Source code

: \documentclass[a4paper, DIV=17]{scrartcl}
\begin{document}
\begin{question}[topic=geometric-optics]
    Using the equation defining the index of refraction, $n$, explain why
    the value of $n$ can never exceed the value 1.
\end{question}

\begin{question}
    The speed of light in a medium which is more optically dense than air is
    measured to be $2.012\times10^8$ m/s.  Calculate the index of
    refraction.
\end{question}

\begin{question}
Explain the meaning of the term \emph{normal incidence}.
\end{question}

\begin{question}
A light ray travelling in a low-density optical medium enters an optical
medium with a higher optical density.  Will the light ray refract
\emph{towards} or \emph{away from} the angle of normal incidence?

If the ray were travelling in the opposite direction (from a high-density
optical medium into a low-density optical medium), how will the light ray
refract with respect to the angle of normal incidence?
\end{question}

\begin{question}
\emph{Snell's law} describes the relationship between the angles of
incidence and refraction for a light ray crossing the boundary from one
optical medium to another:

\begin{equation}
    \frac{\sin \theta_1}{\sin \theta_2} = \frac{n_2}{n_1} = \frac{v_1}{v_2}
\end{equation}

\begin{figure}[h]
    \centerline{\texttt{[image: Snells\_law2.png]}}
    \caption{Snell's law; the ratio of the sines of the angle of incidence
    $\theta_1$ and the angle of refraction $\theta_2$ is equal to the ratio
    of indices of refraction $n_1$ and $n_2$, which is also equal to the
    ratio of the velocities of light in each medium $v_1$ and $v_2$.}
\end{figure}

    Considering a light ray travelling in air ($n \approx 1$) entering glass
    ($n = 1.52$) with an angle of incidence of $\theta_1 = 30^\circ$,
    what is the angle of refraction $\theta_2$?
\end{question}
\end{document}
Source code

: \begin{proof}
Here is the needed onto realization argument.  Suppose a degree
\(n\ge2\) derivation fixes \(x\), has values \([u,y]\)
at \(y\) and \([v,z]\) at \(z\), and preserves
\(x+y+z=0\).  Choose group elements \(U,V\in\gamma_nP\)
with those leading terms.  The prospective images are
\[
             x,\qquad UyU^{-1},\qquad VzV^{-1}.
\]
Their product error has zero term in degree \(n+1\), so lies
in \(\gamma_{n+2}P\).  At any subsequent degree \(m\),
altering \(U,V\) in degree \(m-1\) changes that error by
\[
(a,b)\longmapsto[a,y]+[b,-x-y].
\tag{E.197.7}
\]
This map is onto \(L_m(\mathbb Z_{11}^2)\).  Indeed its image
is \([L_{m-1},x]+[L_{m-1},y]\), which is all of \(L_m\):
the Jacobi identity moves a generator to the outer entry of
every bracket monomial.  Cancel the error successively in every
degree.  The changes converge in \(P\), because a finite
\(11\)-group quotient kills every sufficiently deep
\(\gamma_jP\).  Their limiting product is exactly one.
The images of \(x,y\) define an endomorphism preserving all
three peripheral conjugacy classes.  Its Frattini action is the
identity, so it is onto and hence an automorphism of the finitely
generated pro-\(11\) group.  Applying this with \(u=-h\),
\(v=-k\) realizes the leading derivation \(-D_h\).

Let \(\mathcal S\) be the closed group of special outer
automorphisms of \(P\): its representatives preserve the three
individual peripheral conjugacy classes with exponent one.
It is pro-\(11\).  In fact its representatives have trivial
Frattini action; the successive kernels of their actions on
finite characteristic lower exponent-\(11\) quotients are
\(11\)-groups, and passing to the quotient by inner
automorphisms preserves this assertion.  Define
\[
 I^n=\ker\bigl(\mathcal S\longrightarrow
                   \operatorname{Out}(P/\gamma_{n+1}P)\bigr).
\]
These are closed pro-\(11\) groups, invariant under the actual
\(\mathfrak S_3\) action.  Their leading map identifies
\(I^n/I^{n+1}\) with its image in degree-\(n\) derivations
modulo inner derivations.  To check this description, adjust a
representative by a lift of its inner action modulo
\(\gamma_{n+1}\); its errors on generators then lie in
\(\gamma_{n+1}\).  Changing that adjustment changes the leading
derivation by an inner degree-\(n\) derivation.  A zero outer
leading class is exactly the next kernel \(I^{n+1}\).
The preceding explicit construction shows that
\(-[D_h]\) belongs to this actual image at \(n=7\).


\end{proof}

+ + + + + + +

[Task brief] Of the lines above, retype only those from the line containing "(a,b)\longmapsto[a,y]+[b,-x-y]." through the line containing "individual peripheral conjugacy", including both, exactly.

[Expected output]
(a,b)\longmapsto[a,y]+[b,-x-y].
\tag{E.197.7}
\]
This map is onto \(L_m(\mathbb Z_{11}^2)\).  Indeed its image
is \([L_{m-1},x]+[L_{m-1},y]\), which is all of \(L_m\):
the Jacobi identity moves a generator to the outer entry of
every bracket monomial.  Cancel the error successively in every
degree.  The changes converge in \(P\), because a finite
\(11\)-group quotient kills every sufficiently deep
\(\gamma_jP\).  Their limiting product is exactly one.
The images of \(x,y\) define an endomorphism preserving all
three peripheral conjugacy classes.  Its Frattini action is the
identity, so it is onto and hence an automorphism of the finitely
generated pro-\(11\) group.  Applying this with \(u=-h\),
\(v=-k\) realizes the leading derivation \(-D_h\).

Let \(\mathcal S\) be the closed group of special outer
automorphisms of \(P\): its representatives preserve the three
individual peripheral conjugacy classes with exponent one.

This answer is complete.